Смысл убийства И.В.Сталина в том, что внезапная смерть руководителя такого уровня исключает возможность легитимной передачи высшей административной власти. Другими словами, этот “управленческий маневр” — эффективное средство передачи власти противникам прежнего курса.

Петруха, вооруженный бесполезной для него винтовкой, сидит у входа к месту заключения Абдуллы. Через двор музея к колодцу идет за водой Гюльчатай. Петруха вскакивает и умоляет её:

— Гюльчатай, открой личико! Ну, открой!

Гюльчатай, не обращая на него внимания, занимается своим делом, а на экране снизу через решетку камеры на зрителя смотрят злобные глаза Абдуллы. В киноповести этот кадр не предусмотрен; он появляется как бы случайно в процессе съемок, но несет на себе важную смысловую нагрузку. Через него зрителю дается образное представление о том, кто реально скрывается под еврейской паранджей.
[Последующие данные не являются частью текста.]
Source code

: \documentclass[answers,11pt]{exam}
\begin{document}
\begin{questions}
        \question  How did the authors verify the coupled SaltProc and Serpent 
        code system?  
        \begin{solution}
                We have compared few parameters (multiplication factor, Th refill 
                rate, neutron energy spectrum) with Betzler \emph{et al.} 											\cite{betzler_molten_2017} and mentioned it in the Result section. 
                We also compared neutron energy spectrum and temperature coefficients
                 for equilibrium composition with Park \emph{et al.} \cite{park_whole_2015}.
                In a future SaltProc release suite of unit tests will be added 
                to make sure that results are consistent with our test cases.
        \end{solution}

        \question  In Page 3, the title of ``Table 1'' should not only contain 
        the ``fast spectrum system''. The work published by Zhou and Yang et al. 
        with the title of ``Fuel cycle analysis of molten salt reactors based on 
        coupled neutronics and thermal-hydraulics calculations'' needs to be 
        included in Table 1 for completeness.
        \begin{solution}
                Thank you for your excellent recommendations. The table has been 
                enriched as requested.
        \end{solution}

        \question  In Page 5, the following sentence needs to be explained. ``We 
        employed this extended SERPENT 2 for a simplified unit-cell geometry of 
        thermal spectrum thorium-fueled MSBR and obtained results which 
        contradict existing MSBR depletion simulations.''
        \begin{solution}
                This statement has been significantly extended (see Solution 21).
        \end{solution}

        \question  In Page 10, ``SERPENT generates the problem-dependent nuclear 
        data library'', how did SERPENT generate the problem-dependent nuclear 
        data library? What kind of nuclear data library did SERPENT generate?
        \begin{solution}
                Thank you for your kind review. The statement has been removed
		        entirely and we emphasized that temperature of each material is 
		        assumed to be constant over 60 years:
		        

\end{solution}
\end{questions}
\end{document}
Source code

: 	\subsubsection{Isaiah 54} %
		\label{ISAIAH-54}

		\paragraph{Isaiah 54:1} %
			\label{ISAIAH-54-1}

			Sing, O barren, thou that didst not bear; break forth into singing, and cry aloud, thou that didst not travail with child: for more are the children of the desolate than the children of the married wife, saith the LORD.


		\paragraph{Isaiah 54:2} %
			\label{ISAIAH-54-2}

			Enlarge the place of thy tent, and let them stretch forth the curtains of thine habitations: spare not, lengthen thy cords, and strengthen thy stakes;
В конце ХХ столетия в России формально более всех «озабочены» еврейским вопросом марксисты КПРФ и, хотя чисто внешне вопрос Петрухи похож на праздное любопытство, иносказательно прочтенный он выглядит далеко не риторическим.

За углом слышится непонятный шум и внимание Петрухи отвлекается от Гюльчатай.

— Вроде крадется кто-то, — встревожено говорит он. Петруха покидает пост, на который его поставил Сухов, и тем самым провоцирует всю последующую ситуацию, в результате которой Абдулла снова становится хозяином положения. По сути же эта сцена иносказательно говорит о том, как русский марксизм, не определившись концептуально, поставил под удар будущее коммунизма.

Да, в нашей стране не все члены партии были коммунистами, и не все коммунисты были членами партии. Другими словами, уход с поста Петрухи (на уровне второго смыслового ряда) — утрата марксистами бдительности по отношению к проявлениям чуждой России концепции управления.

“Враг не дремлет!” — лозунг-штамп времён сталинизма, над которым смеялась (и до сих пор бездумно смеётся) наша либеральная интеллигенция. Но многие, казалось бы затасканные во времена Сталина лозунги (Кадры решают всё! Наше дело правое, победа будет за нами! и др.), обретают в конце ХХ столетия новое звучание и наполняются иным, далёким от легкомысленного ёрничества, содержанием.

— Гюльчатай! Гюльчатай! Принеси воды! — слышится сдавленный голос Абдуллы, который не преминул воспользоваться шансом, предоставленным ему Петрухой.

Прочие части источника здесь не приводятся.